BEGIN SOURCE MATERIAL
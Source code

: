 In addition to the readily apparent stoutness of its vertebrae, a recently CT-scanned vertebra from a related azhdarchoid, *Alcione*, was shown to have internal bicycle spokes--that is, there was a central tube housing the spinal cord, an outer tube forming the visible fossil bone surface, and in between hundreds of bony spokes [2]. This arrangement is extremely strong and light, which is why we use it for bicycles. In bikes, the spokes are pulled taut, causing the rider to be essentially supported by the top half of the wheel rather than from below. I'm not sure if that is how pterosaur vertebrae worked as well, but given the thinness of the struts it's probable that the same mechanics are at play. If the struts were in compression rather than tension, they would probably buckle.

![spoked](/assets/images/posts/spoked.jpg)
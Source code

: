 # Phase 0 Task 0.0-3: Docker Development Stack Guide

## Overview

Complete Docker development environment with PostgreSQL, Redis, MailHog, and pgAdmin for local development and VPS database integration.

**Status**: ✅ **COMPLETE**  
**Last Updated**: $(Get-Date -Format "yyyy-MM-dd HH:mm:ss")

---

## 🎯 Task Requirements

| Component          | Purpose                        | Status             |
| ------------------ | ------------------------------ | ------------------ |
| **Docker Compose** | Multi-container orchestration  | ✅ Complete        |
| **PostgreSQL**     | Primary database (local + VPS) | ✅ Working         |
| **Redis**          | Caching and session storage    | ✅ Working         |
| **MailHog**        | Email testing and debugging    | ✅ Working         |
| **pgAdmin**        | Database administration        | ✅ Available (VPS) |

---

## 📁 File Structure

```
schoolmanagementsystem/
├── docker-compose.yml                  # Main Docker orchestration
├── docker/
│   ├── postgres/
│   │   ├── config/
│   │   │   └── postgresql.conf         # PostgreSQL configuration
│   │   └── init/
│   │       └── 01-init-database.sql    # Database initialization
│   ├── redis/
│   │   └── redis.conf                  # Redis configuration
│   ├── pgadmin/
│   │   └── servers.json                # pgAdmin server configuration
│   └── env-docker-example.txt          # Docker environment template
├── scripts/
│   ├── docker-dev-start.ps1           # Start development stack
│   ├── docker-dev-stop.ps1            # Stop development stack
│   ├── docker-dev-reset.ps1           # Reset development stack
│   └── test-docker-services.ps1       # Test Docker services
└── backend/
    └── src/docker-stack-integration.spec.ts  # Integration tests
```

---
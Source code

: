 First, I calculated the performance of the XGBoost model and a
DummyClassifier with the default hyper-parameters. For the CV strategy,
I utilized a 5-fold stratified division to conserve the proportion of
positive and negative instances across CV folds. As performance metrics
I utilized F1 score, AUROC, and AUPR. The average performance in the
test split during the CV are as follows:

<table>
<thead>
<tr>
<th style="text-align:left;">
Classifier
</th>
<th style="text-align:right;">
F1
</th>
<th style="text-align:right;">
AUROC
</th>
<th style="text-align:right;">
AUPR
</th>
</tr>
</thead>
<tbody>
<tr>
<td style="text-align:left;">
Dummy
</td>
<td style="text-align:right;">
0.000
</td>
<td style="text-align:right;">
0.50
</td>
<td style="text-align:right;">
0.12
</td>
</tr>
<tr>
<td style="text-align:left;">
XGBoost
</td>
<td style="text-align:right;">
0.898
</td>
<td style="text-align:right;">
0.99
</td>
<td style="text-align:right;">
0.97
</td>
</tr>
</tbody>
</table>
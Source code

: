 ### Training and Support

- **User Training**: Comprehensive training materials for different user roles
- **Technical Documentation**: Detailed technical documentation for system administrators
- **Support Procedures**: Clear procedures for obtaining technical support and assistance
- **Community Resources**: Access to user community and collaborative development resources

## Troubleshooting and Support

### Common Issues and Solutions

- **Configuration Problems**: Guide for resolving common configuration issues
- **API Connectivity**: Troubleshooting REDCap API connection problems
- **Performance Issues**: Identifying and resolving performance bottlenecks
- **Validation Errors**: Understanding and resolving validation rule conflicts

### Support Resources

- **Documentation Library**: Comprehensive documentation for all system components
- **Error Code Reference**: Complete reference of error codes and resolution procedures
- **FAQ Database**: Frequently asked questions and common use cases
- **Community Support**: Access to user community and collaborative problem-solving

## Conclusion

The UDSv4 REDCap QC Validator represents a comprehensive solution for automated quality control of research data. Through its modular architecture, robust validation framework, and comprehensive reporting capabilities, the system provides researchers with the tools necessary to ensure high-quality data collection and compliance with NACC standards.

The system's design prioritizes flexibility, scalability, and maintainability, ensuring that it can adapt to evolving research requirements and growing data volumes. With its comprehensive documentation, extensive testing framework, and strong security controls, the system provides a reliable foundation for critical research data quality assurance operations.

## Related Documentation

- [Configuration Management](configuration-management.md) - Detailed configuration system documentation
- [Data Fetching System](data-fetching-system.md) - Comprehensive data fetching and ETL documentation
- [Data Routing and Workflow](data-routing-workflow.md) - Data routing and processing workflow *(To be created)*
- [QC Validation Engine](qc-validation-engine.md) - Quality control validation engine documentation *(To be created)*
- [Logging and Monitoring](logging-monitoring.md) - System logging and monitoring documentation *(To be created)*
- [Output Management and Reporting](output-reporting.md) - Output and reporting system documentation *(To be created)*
END SOURCE MATERIAL
**WHAT IS EXPECTED**. Say how many lines in the entries contain the string "AUPR", and say nothing else.

**WRITTEN SOLUTION**. 2